Comment comprendre la présence du mal (le serpent, plus tard personnalisé par le prince des ténèbres) dans le récit d’une création parfaite tel que raconté en Genèse ? [Didier]

Ce n’est pas d’abord par le serpent que le mal est représenté dans ces chapitres 2 et 3 de la Genèse, mais par un arbre, celui de « la connaissance de bien et mal », placé dans le jardin et interdit à l’être humain, car le consommer fait mourir Mais vous avez raison de noter que la création était parfaite (œuvre de Dieu, c’est quand même normal !) : tout ce que Dieu avait créé au chapitre premier, il l’avait regardé comme « bien ». Pas de mal, donc, sinon dans l’interdit de le connaître (de le « pénétrer »). Et les psychologues vous diront qu’il ne peut y avoir d’inter-dit (c’est-à-dire de parole) sans interdit (c’est-à-dire sans distance). L’interdit fait partie de la création bonne. C’est la transgression qui « casse » tout.

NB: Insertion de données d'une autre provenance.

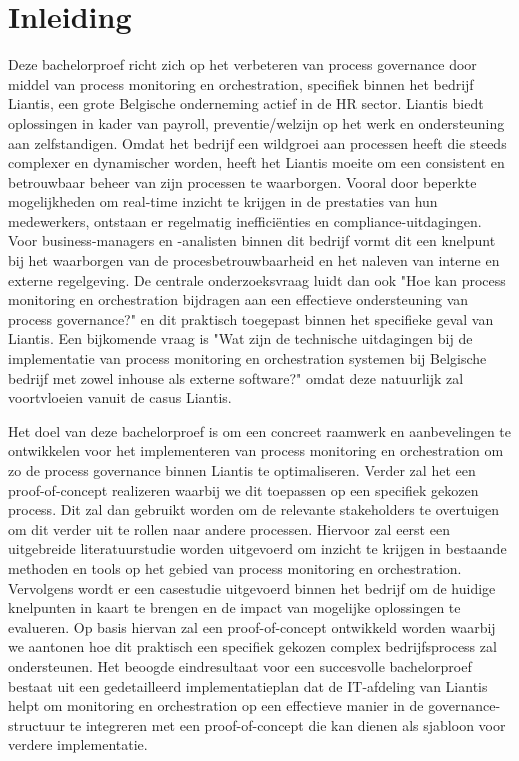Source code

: 
\section{Inleiding}%
\label{sec:inleiding}

Deze bachelorproef richt zich op het verbeteren van process governance door middel van process monitoring en orchestration, specifiek binnen het bedrijf Liantis, een grote Belgische onderneming actief in de HR sector. Liantis biedt oplossingen in kader van payroll, preventie/welzijn op het werk en ondersteuning aan zelfstandigen. Omdat het bedrijf een wildgroei aan processen heeft die steeds complexer en dynamischer worden, heeft het Liantis moeite om een consistent en betrouwbaar beheer van zijn processen te waarborgen. Vooral door beperkte mogelijkheden om real-time inzicht te krijgen in de prestaties van hun medewerkers, ontstaan er regelmatig inefficiënties en compliance-uitdagingen. Voor business-managers en -analisten binnen dit bedrijf vormt dit een knelpunt bij het waarborgen van de procesbetrouwbaarheid en het naleven van interne en externe regelgeving. De centrale onderzoeksvraag luidt dan ook "Hoe kan process monitoring en orchestration bijdragen aan een effectieve ondersteuning van process governance?" en dit praktisch toegepast binnen het specifieke geval van Liantis. Een bijkomende vraag is "Wat zijn de technische uitdagingen bij de implementatie van process monitoring en orchestration systemen bij Belgische bedrijf met zowel inhouse als externe software?" omdat deze natuurlijk zal voortvloeien vanuit de casus Liantis.

Het doel van deze bachelorproef is om een concreet raamwerk en aanbevelingen te ontwikkelen voor het implementeren van process monitoring en orchestration om zo de process governance binnen Liantis te optimaliseren. Verder zal het een proof-of-concept realizeren waarbij we dit toepassen op een specifiek gekozen process. Dit zal dan gebruikt worden om de relevante stakeholders te overtuigen om dit verder uit te rollen naar andere processen.  Hiervoor zal eerst een uitgebreide literatuurstudie worden uitgevoerd om inzicht te krijgen in bestaande methoden en tools op het gebied van process monitoring en orchestration. Vervolgens wordt er een casestudie uitgevoerd binnen het bedrijf om de huidige knelpunten in kaart te brengen en de impact van mogelijke oplossingen te evalueren. Op basis hiervan zal een proof-of-concept ontwikkeld worden waarbij we aantonen hoe dit praktisch een specifiek gekozen complex bedrijfsprocess zal ondersteunen. Het beoogde eindresultaat voor een succesvolle bachelorproef bestaat uit een gedetailleerd implementatieplan dat de IT-afdeling van Liantis helpt om monitoring en orchestration op een effectieve manier in de governance-structuur te integreren met een proof-of-concept die kan dienen als sjabloon voor verdere implementatie.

« Ils étaient tous les deux nus [‘arûmîm]… » – « Le serpent était le plus rusé [‘arûm]… » Deux traductions pour un même mot : dans le texte, le serpent est qualifié de la même manière que le couple humain, comme s’il était ce qui se faisait de plus humain dans le reste de la création ! Il est le tentateur, à moins qu’il ne soit la tentation elle-même, que nous entendons sans cesse en nous comme une voix extérieure, alors qu’elle vient de dedans pour mettre en doute la parole de Dieu… Et ça marche ! Ainsi la femme, dans sa réponse, met-elle l’arbre interdit au centre, alors que c’était l’arbre de vie qui se trouvait là…

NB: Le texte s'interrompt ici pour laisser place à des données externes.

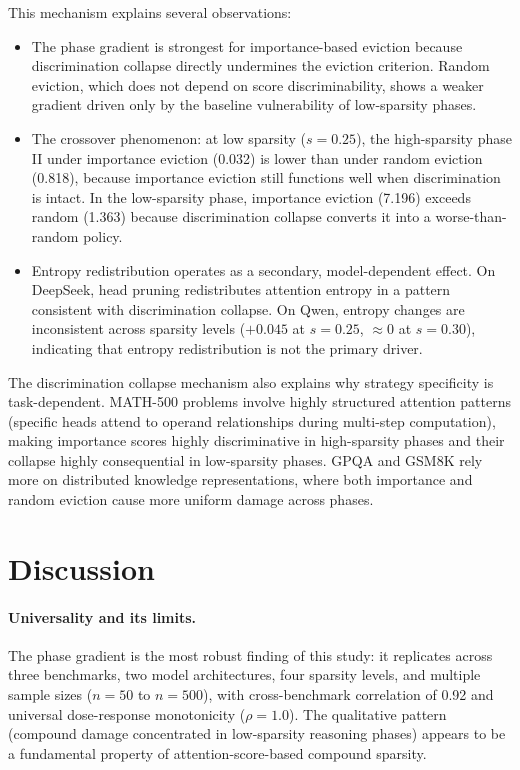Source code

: \documentclass[11pt,a4paper]{article}
\begin{document}
This mechanism explains several observations:
\begin{itemize}
\item The phase gradient is strongest for importance-based eviction because discrimination collapse directly undermines the eviction criterion. Random eviction, which does not depend on score discriminability, shows a weaker gradient driven only by the baseline vulnerability of low-sparsity phases.
\item The crossover phenomenon: at low sparsity ($s{=}0.25$), the high-sparsity phase II under importance eviction (0.032) is lower than under random eviction (0.818), because importance eviction still functions well when discrimination is intact. In the low-sparsity phase, importance eviction (7.196) exceeds random (1.363) because discrimination collapse converts it into a worse-than-random policy.
\item Entropy redistribution operates as a secondary, model-dependent effect. On DeepSeek, head pruning redistributes attention entropy in a pattern consistent with discrimination collapse. On Qwen, entropy changes are inconsistent across sparsity levels ($+0.045$ at $s{=}0.25$, $\approx 0$ at $s{=}0.30$), indicating that entropy redistribution is not the primary driver.
\end{itemize}

The discrimination collapse mechanism also explains why strategy specificity is task-dependent. MATH-500 problems involve highly structured attention patterns (specific heads attend to operand relationships during multi-step computation), making importance scores highly discriminative in high-sparsity phases and their collapse highly consequential in low-sparsity phases. GPQA and GSM8K rely more on distributed knowledge representations, where both importance and random eviction cause more uniform damage across phases.

\section{Discussion}

\paragraph{Universality and its limits.}
The phase gradient is the most robust finding of this study: it replicates across three benchmarks, two model architectures, four sparsity levels, and multiple sample sizes ($n{=}50$ to $n{=}500$), with cross-benchmark correlation of 0.92 and universal dose-response monotonicity ($\rho{=}1.0$). The qualitative pattern (compound damage concentrated in low-sparsity reasoning phases) appears to be a fundamental property of attention-score-based compound sparsity.
\end{document}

C’est donc bien l’humain qui met le mal au centre, au moins comme possibilité, alors qu’il était de côté, comme interdit. Le serpent n’est que le révélateur de cette imperfection de l’humain (au sens où nous entendons la perfection : l’humain n’est pas un dieu pouvant « pénétrer bien et mal » – le Dieu biblique ne le fait d’ailleurs pas lui-même, seulement les faux-dieux païens).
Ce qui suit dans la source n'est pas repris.